Windisch- Matrei, 2. 9. 1855.

Liebe Eltern!

Meinen letzten Brief aus Hofgastein werdet Ihr hoffentlich ebenso wie die Pflanzensendung aus Berchtesgaden (resp. Ramsau) erhalten haben . . .

Mir ist es inzwischen in jeder Beziehung sehr gut ergangen, in Hinsicht der Reise überhaupt, des Wetters, der Gesellschaft, der Pflanzen, der Beine usw. usw.

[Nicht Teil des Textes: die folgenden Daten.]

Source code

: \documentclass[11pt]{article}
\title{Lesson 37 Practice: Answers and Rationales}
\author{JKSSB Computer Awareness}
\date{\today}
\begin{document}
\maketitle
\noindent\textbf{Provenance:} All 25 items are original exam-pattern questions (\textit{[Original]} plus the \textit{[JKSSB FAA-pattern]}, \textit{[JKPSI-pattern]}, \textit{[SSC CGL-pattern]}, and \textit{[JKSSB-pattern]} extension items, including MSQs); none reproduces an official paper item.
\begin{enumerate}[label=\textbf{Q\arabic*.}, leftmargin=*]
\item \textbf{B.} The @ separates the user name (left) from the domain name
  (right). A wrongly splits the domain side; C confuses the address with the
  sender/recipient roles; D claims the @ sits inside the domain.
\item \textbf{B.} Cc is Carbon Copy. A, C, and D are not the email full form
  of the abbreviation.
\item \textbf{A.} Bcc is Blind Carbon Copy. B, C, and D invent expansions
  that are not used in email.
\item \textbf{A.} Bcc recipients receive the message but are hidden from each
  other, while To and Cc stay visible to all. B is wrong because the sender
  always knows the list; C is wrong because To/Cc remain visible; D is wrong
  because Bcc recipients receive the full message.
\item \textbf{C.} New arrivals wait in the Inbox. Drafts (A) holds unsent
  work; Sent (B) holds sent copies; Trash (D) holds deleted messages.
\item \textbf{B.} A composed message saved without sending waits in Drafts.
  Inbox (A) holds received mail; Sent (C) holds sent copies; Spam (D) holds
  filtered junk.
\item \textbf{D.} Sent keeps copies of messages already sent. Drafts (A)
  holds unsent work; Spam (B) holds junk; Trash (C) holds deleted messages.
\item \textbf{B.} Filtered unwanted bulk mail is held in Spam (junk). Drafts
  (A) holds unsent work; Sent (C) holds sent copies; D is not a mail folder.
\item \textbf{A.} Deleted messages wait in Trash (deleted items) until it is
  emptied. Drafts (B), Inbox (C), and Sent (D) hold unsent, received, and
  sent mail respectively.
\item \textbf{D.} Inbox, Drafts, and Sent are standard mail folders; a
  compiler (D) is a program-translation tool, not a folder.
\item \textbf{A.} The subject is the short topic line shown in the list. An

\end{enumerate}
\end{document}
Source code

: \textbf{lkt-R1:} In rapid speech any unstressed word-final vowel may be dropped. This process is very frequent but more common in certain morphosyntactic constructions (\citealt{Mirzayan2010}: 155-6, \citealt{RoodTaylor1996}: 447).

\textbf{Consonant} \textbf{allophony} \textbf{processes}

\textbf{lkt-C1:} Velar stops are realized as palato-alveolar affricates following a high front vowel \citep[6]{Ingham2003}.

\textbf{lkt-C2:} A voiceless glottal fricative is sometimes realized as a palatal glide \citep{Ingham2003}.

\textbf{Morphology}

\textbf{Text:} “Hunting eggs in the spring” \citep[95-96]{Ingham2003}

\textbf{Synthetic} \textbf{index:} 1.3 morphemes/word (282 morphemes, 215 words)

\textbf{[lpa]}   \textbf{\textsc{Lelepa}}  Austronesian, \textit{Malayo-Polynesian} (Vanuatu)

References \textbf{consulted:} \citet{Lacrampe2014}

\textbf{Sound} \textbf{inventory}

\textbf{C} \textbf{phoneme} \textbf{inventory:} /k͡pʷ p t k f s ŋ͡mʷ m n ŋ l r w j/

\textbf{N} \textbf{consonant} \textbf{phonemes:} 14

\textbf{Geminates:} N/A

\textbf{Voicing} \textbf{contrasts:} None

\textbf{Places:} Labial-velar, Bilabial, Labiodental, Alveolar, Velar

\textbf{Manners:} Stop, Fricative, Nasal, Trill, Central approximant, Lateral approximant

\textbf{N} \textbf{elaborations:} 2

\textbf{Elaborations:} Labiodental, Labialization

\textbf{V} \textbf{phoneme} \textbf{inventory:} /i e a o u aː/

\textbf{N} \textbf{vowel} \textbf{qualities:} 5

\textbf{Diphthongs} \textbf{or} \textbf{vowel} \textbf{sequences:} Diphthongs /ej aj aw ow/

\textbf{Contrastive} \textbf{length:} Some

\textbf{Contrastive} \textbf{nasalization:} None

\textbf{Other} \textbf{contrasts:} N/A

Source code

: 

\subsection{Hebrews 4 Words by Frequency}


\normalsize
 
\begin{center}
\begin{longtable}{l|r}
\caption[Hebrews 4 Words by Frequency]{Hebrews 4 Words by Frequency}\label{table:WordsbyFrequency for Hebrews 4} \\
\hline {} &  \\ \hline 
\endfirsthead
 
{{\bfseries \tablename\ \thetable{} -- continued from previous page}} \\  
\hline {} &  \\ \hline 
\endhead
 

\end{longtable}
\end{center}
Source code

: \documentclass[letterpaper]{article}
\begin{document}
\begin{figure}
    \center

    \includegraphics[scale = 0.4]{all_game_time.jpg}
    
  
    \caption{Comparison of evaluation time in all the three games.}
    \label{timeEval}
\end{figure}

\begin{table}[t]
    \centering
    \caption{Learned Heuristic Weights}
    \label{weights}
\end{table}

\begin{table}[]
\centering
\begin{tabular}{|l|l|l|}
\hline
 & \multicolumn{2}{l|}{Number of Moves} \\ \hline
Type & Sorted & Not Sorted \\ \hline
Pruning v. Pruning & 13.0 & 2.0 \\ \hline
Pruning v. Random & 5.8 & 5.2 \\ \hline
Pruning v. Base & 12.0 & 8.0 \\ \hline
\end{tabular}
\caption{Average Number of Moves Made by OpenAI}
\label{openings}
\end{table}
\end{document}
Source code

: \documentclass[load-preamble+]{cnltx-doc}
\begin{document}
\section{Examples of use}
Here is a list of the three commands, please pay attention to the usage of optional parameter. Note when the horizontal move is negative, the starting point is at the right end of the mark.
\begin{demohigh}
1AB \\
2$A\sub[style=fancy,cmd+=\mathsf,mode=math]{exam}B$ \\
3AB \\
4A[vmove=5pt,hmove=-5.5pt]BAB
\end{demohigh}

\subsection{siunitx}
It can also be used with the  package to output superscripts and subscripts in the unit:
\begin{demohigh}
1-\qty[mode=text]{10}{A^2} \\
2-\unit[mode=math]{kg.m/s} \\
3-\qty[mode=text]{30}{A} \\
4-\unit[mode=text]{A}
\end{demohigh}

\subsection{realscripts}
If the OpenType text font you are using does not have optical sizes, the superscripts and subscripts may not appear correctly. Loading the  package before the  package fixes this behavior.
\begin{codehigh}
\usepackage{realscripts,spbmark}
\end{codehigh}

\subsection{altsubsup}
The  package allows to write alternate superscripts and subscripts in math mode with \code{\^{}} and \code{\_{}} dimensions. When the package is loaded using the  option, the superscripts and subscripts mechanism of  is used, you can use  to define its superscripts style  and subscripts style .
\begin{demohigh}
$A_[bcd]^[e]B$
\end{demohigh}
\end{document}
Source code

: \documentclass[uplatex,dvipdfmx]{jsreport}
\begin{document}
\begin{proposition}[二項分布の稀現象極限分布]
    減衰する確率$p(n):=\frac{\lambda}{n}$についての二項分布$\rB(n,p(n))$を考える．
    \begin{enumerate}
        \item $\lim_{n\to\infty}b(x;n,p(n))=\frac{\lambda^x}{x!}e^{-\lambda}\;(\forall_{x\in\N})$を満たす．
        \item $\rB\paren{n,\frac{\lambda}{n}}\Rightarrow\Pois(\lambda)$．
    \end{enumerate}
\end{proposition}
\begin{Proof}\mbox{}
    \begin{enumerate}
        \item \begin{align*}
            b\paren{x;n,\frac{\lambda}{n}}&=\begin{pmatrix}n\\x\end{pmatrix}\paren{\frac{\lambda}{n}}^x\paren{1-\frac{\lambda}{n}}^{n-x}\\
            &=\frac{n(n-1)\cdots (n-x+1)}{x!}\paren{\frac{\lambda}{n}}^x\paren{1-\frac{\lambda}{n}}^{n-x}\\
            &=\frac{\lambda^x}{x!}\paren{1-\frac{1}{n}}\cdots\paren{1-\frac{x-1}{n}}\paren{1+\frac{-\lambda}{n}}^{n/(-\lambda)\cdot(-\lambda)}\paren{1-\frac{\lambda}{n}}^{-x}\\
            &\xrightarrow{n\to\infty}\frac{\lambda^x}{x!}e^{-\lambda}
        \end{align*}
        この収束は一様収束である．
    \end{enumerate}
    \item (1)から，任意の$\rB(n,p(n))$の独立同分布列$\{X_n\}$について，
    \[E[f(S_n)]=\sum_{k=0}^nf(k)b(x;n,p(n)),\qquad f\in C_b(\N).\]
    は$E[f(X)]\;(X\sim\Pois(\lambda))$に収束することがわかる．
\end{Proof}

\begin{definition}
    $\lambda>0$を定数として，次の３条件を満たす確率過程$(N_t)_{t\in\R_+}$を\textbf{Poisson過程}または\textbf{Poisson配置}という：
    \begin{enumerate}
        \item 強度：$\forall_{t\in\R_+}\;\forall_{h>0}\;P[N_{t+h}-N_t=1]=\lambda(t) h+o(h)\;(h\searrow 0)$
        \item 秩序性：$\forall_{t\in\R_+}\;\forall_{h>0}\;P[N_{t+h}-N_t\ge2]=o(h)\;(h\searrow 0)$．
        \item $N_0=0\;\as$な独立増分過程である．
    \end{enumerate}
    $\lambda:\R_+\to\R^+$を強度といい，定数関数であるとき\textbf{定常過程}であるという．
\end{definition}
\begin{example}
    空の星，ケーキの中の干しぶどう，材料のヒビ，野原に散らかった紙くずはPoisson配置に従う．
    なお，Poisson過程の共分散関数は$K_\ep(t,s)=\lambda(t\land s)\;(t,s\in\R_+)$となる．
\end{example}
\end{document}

Dienstag, 28. 8., ging ich früh von Hofgastein nach Wildbadgastein, wo ich mich umsah, dann mit Dr. med. Fürstenberg aus Wien über die Wasserfälle bis Naßfeld und überschritt dann allein, ohne Führer und Träger, mit vollem Gepäck, namentlich mit Heu reich beladen, die Zentralkette der Alpen über dem Naßfelder Tauern, von wo ich abends äußerst ermüdet, aber sehr glücklich in Malwitz ankam. Am 29. 8. mit Führer von Fragant über das 7000 Fuß hohe Joch des Schobers nach Döllach (alles in Kärnten). Dann am 30. 8. früh nach Heiligenblut (ganz herrlich!). Nächmittag mit einem Wieder Urphilister auf die Fleiß. 31. 8. mit einem Lyzealprofessor der Naturwissenschaften, Hofmann aus Bamberg, von Heiligenblut durch das oberste Mölltal bis zum Pasterzengletscher, über diesen hinweg zur Johannshütte und Gamsgrube, dem berühmtesten botanischen locus classicus. Dort einen halben Tag wirklich in den seltensten Gletscherpflanzen, im Angesicht des Gletschers selbst und des prachtvollen Großglockner geschwelgt. Dann zurück. Gestern, am 1. 9. 1855, früh um 4 Uhr mit einem englischen Juristen von 60 Jahren, Mr. Anderson aus London, einem sehr netten Mann, das Leitnertal auf dem Katzenstieg (rechts vom engen Pfad steile, hohe Feswände, links ein tiefer Abgrund mit schäumendem Gletscherbach, ganz herrlich!) emporgeklettert, dann über das Kalser Törl nach Kals, über das Matreier Törl (d. h. Joch) nach Windisch-Matrei, wo ich allein im Dunkeln schon im 8 Uhr ankam, während der Engländer mit dem Führer erst um 11 Uhr nachkam. Heute äußerst ermüdet, aber ganz glücklich im Genuß der herrlichen botanischen Ausbeute, die seltensten und merkwürdigsten Gletscherpflänzchen, die ich, da es alles große Raritäten sind, in der Nähe des ewigen Schnees auf den Tauern gesammelt, Dich liebste Mutter, recht sorgfältig zu trocknen bitte. Laß sie möglichst in derselben Ordnung liegen. Die kleinsten, feinsten Sachen lege in alte Bücher; die Moose kannst Du so an der Luft trocknen. Sollte einiges verschimmelt sein, so schmeiß es nicht weg. Presse sie nicht zu stark. Wohin ich heute eigentlich gehe, weiß ich selbst noch nicht, da es stark regnet.

Lienz, 3. 9. 1855.

Reiseplan ganz geändert, Nordtirol und Pinzgau aufgegeben, gehe durch das Pustertal und Fassatal nach Südtirol (Bozen) . . .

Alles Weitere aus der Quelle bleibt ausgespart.